Manganese!
Mn
25
Atomic Mass: 54.938 amu
Melting Point: 1246 °C
Boiling Point: 2061 °C
Let's get this out of the way right up front: Everybody dislikes Manganese a little bit in their heart of hearts. Why? Because it has almost the exact same name as Magnesium, and nobody's sure what which one is which or really even, for that matter, what either one of them are, and that makes us feel stupid, and we resent that. It's not Manganese's fault, it's kind of a shame, but it's an Element that just kind of pisses us off a little tiny bit, just because we've been reminded that it exists. Am I right?
So, having said that, Manganese is really just like a lot of other elements: a silvery metal that oxidizes easily and is therefore not naturally found in its pure state.

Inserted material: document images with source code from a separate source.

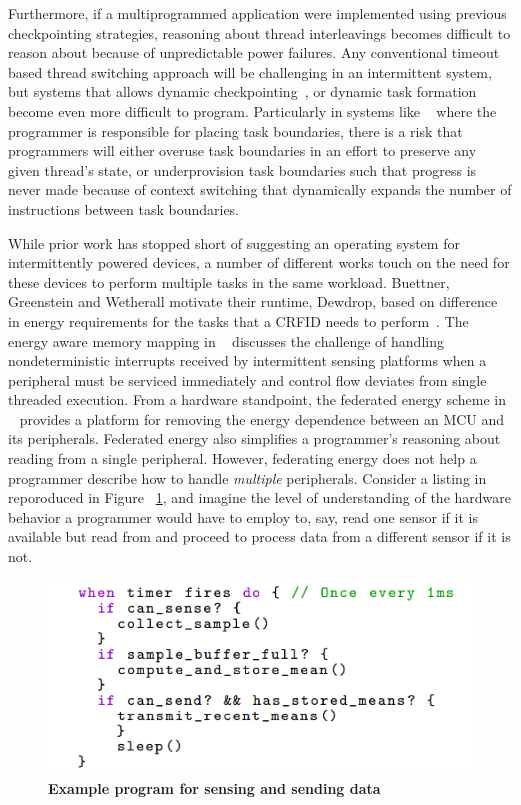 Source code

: \documentclass[11pt]{sensys-proc}
\begin{document}
Furthermore, if a multiprogrammed application were implemented using previous
checkpointing strategies, reasoning about thread interleavings becomes  difficult to
reason about because of unpredictable power failures. Any conventional timeout based
thread switching approach will be challenging in an intermittent system, but systems that
allows dynamic checkpointing~\cite{hibernus}, or dynamic task formation~\cite{Dino} become
even more difficult to program. Particularly in systems like ~\cite{Dino} where the
programmer is responsible for placing task boundaries, there is a risk that programmers
will either overuse task boundaries in an effort to preserve any given thread's state, or
underprovision task boundaries such that progress is never made because of context
switching that dynamically expands the number of instructions between task boundaries. 

While prior work has stopped short of suggesting an operating system for intermittently
powered devices, a number of different works touch on the need for these devices to
perform multiple tasks in the same workload. Buettner, Greenstein and Wetherall motivate
their runtime, Dewdrop, based on difference in energy requirements for the tasks that a
CRFID needs to perform~\cite{dewdrop}. The energy aware memory mapping in ~\cite{Aware}
discusses the challenge of handling nondeterministic interrupts received by intermittent
sensing platforms when a peripheral must be serviced immediately and control flow deviates
from single threaded execution. From a hardware standpoint, the federated energy scheme in
~\cite{ufop} provides a platform for removing the energy dependence between an MCU and its
peripherals. Federated energy also simplifies a programmer's reasoning about reading from
a single peripheral. However, federating energy does not help a programmer describe how to
handle {\em multiple} peripherals. Consider a listing in
~\cite{ufop} reporoduced in Figure ~\ref{fig:copy}, and imagine the level of understanding
of the hardware behavior a programmer would have to employ to, say, read one sensor if it
is available but read from and proceed to process data from a different sensor if it is not. 

\begin{figure}[h]
  \centering
  \includegraphics[width=0.99\columnwidth]{figs/listing}
  \caption{{\bf Example program for sensing and sending data}}
  \label{fig:copy}
\end{figure}
\end{document}
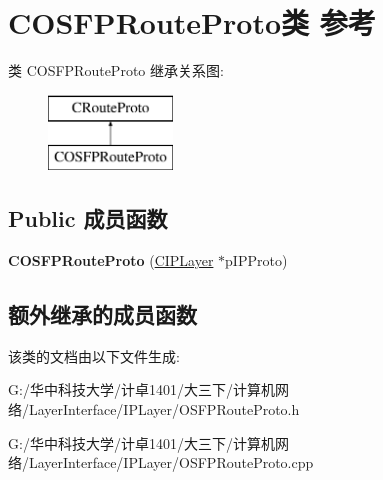 \hypertarget{class_c_o_s_f_p_route_proto}{}\section{C\+O\+S\+F\+P\+Route\+Proto类 参考}
\label{class_c_o_s_f_p_route_proto}
类 C\+O\+S\+F\+P\+Route\+Proto 继承关系图\+:\begin{figure}[H]
\begin{center}
\leavevmode
\includegraphics[height=2.000000cm]{class_c_o_s_f_p_route_proto}
\end{center}
\end{figure}
\subsection*{Public 成员函数}
\begin{DoxyCompactItemize}
\item 
\mbox{\label{class_c_o_s_f_p_route_proto_a4a7e4d4d5c3c6d17fd45a1aca66c628c}} 
{\bfseries C\+O\+S\+F\+P\+Route\+Proto} (\hyperlink{class_c_i_p_layer}{C\+I\+P\+Layer} $\ast$p\+I\+P\+Proto)
\end{DoxyCompactItemize}
\subsection*{额外继承的成员函数}


该类的文档由以下文件生成\+:\begin{DoxyCompactItemize}
\item 
G\+:/华中科技大学/计卓1401/大三下/计算机网络/\+Layer\+Interface/\+I\+P\+Layer/O\+S\+F\+P\+Route\+Proto.\+h\item 
G\+:/华中科技大学/计卓1401/大三下/计算机网络/\+Layer\+Interface/\+I\+P\+Layer/O\+S\+F\+P\+Route\+Proto.\+cpp\end{DoxyCompactItemize}

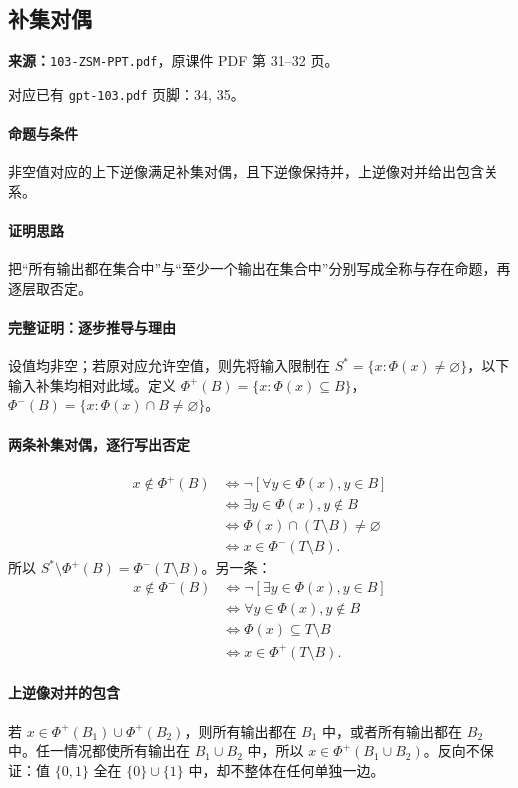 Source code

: \clearpage\subsection{补集对偶}
\textbf{来源：}\texttt{103-ZSM-PPT.pdf}，原课件 PDF 第 31--32 页。\par
对应已有 \texttt{gpt-103.pdf} 页脚：34, 35。\par
\paragraph{命题与条件}非空值对应的上下逆像满足补集对偶，且下逆像保持并，上逆像对并给出包含关系。
\paragraph{证明思路}把“所有输出都在集合中”与“至少一个输出在集合中”分别写成全称与存在命题，再逐层取否定。
\paragraph{完整证明：逐步推导与理由}

设值均非空；若原对应允许空值，则先将输入限制在 $S^*=\{x:\Phi(x)\ne\varnothing\}$，以下输入补集均相对此域。定义 $\Phi^+(B)=\{x:\Phi(x)\subseteq B\}$，$\Phi^-(B)=\{x:\Phi(x)\cap B\ne\varnothing\}$。
\paragraph{两条补集对偶，逐行写出否定}
\begin{align*}
x\notin\Phi^+(B)&\iff\neg[\forall y\in\Phi(x),y\in B]\\
&\iff\exists y\in\Phi(x),y\notin B\\
&\iff\Phi(x)\cap(T\setminus B)\ne\varnothing\\
&\iff x\in\Phi^-(T\setminus B).
\end{align*}
所以 $S^*\setminus\Phi^+(B)=\Phi^-(T\setminus B)$。另一条：
\begin{align*}
x\notin\Phi^-(B)&\iff\neg[\exists y\in\Phi(x),y\in B]\\
&\iff\forall y\in\Phi(x),y\notin B\\
&\iff\Phi(x)\subseteq T\setminus B\\
&\iff x\in\Phi^+(T\setminus B).
\end{align*}
\paragraph{上逆像对并的包含}
若 $x\in\Phi^+(B_1)\cup\Phi^+(B_2)$，则所有输出都在 $B_1$ 中，或者所有输出都在 $B_2$ 中。任一情况都使所有输出在 $B_1\cup B_2$ 中，所以 $x\in\Phi^+(B_1\cup B_2)$。反向不保证：值 $\{0,1\}$ 全在 $\{0\}\cup\{1\}$ 中，却不整体在任何单独一边。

It's relatively low down (or rather "high up," I suppose) on the periodic table -- it is a lightish Element with a low atomic number, in other words -- and since it gets generated in stellar collapse and supernovae along with its more popular buddy Iron, it is one of the more common not-Hydrogen-or-Helium Elements in the universe. It makes up a tenth of a percent of the Earth's crust, which is enough to make it the 12th most abundant Element in town. Arguably we should try to get to know it a little better.
People more practical-minded than you and I, it must be said, have known what Manganese is for a long time. Manganese compounds were used from antiquity up to modern times both as a pigment in glassmaking and, somehow, to remove color from glass. That made it a substance in fairly common artisanal use, so alchemists would occasionally borrow some from the local glassmakers and tinker with it in their various experiments.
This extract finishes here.